Je me couche sur mon lit. Je suis épuisée et fatiguée de tout.


Après quelques minutes de silence, un médecin toque et rentre. Celui-ci, je ne l'ai pas encore vu : « Bonsoir Louis, bonsoir mesdames ? » Dit-il. Ensuite il regarde ma mère et demande : « Êtes-vous la mère de Louis ?» Évidement, elle affirme qu'elle l'est : « Je peux vous demander de venir me suivre dans mon bureau, s'il vous plaît ? » Demande-t-il. Ma mère se lève et le suit de ce pas. 


Je suis en compagnie de ma chèèèère sœur (ah, ironie, quand tu nous tiens...). Elle me regarde. J'ai de nouveau l'impression d'être une bête de foire. Le malaise s'installe. Un long moment de silence s'écoule, jusqu'à ce que je décide enfin, depuis toutes ces années, à lui demander honnêtement ce qu'elle me reproche : « Pourquoi es-tu aussi désagréable avec moi ? J'aimerais savoir ce qui ne va pas avec moi, qu'est-ce que j'ai fait de mal à la fin ?» Au moment où Sofia ouvre sa bouche pour me répondre, quelqu'un toque, je tourne ma tête, j'aperçois le garçon de ce matin. Mon cœur commence à battre la chamade.

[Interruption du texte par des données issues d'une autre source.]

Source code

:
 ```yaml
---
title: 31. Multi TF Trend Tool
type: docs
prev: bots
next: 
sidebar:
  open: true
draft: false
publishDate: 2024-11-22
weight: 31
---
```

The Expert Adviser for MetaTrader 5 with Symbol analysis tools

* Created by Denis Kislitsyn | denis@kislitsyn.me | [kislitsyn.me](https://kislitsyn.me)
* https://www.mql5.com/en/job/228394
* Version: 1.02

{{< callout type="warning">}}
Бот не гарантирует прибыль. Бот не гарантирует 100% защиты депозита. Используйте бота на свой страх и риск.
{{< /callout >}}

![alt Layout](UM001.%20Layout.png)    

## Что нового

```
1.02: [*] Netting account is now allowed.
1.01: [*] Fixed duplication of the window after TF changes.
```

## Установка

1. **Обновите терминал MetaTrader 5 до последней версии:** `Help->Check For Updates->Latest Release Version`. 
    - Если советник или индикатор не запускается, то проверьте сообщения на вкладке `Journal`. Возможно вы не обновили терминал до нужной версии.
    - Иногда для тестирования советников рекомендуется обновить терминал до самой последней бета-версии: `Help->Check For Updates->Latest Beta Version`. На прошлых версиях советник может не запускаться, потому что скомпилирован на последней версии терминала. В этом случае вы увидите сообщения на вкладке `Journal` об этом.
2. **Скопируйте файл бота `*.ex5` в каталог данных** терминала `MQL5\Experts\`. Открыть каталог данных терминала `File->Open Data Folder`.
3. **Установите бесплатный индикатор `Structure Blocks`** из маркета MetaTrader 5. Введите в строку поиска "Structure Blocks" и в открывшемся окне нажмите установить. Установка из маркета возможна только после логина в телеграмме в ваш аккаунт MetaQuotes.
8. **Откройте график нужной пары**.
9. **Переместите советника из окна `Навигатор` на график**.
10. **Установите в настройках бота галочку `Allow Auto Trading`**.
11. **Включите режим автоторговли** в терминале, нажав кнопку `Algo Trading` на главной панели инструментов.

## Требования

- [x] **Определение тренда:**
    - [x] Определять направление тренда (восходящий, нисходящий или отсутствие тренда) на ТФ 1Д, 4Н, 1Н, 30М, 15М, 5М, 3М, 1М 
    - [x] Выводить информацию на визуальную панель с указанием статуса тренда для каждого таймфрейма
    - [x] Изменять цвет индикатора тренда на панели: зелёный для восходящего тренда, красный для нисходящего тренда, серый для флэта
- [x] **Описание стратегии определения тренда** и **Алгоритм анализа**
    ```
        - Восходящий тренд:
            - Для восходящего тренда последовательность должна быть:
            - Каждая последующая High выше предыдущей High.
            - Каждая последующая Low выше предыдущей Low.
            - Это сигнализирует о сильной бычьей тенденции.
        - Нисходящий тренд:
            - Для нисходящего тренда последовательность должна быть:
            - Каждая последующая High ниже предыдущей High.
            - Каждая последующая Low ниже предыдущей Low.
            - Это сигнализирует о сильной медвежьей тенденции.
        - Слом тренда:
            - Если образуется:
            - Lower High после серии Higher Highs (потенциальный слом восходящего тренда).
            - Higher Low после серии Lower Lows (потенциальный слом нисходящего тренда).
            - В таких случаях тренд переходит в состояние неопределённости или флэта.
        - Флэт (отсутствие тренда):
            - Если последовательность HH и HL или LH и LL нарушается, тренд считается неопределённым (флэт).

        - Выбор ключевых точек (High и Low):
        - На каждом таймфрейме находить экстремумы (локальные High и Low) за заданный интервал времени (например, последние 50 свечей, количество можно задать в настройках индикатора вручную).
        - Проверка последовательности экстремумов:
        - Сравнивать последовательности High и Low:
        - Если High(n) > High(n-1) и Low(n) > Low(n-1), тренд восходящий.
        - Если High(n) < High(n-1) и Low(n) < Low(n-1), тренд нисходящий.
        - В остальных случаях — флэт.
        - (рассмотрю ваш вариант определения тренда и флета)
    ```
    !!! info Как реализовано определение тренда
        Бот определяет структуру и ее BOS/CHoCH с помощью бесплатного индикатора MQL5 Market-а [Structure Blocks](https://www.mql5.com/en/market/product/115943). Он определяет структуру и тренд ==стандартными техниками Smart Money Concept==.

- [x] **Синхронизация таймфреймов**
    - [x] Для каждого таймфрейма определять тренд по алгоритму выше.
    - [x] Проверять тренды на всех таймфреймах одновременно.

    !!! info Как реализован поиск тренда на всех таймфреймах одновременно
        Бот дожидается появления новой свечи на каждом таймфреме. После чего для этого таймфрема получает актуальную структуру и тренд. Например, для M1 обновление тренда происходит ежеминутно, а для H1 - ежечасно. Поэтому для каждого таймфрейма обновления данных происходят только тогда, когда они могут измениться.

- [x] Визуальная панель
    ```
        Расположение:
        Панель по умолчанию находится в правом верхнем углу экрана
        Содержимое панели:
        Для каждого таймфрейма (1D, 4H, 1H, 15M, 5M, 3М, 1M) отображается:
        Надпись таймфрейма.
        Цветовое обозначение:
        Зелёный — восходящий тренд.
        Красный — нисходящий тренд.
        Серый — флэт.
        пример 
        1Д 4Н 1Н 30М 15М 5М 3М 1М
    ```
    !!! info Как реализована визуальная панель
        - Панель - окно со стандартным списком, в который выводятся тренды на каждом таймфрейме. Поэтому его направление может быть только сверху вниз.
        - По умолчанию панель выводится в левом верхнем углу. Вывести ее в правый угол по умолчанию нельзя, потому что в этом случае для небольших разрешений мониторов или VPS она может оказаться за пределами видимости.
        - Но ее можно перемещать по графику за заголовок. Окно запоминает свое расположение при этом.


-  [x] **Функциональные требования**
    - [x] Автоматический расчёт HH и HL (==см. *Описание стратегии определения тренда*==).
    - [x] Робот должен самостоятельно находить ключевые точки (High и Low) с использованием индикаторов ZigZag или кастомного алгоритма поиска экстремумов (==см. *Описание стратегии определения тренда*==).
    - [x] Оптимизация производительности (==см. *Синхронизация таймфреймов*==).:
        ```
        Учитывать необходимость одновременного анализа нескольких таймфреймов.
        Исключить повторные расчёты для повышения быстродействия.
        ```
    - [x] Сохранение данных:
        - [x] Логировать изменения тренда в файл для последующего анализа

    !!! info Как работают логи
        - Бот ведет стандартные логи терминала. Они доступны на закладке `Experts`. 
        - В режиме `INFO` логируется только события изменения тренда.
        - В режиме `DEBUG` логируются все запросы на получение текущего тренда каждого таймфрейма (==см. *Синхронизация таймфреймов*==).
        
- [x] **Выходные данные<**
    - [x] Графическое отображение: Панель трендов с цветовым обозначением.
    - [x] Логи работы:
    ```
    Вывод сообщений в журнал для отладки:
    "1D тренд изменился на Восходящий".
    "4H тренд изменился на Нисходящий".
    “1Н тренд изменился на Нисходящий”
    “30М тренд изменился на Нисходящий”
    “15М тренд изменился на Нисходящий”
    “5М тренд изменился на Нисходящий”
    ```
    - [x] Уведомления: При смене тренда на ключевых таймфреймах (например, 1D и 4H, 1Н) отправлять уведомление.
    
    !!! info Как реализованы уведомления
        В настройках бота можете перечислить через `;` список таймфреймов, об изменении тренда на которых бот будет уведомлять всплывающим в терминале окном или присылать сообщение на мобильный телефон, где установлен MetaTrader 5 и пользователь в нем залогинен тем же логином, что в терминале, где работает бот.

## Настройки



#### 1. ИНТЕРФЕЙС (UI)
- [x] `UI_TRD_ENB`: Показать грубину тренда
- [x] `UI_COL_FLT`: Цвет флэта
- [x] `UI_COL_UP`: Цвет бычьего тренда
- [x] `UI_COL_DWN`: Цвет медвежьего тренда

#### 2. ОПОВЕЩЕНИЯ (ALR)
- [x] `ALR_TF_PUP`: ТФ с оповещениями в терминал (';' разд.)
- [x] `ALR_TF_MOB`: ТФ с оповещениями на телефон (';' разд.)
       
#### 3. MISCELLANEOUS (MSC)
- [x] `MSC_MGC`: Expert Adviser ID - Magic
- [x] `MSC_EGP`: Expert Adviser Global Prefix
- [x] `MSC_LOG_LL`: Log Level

« Bonsoir. » Dit-il avec un sourire, en s'approchant de moi. Ma sœur le regarde mal, j'ai juste envie qu'elle saute par la fenêtre, et qu'elle nous laisse, seuls. Je suis totalement intimidée, je ne sais plus où me mettre. Je ne sais pas si c'est parce qu'il m'a amenée ici, me sauvant plus ou moins la vie au passage, mais je crois que c'est indéniable qu'il me fait de l'effet. C'est dingue, presque magique de ressentir tout ça alors que je ne le connais pas, que je ne lui ai jamais parlé, et que j'ignore tout de lui. De toute manière il doit me considérer comme un garçon donc je n'ai probablement aucune chance qu'il se développe quelque chose, mais bon, il n'empêche qu'il y a une forme d'attirance...


« Je viens prendre de tes nouvelles. Ce matin, je t'ai trouvé par terre allongé. J'ai fait fuir ces brutes. J'ai ensuite appelé l'ambulance. Je t'ai retrouvé difficilement, mais ça y est, c'est fait. » Me dit-il en souriant, avec des dents d'une blancheur éclatante. Il devrait faire des pubs pour le dentifrice, il n'y aurait même pas besoin de blanchir artificiellement l'image...


J'allais lui répondre, le remercier, j'étais heureuse. Au même moment, ma mère rentre en panique dans la chambre, en pleurs. J'ai tout de suite compris, je n'avais pas besoin qu'on me l'annonce.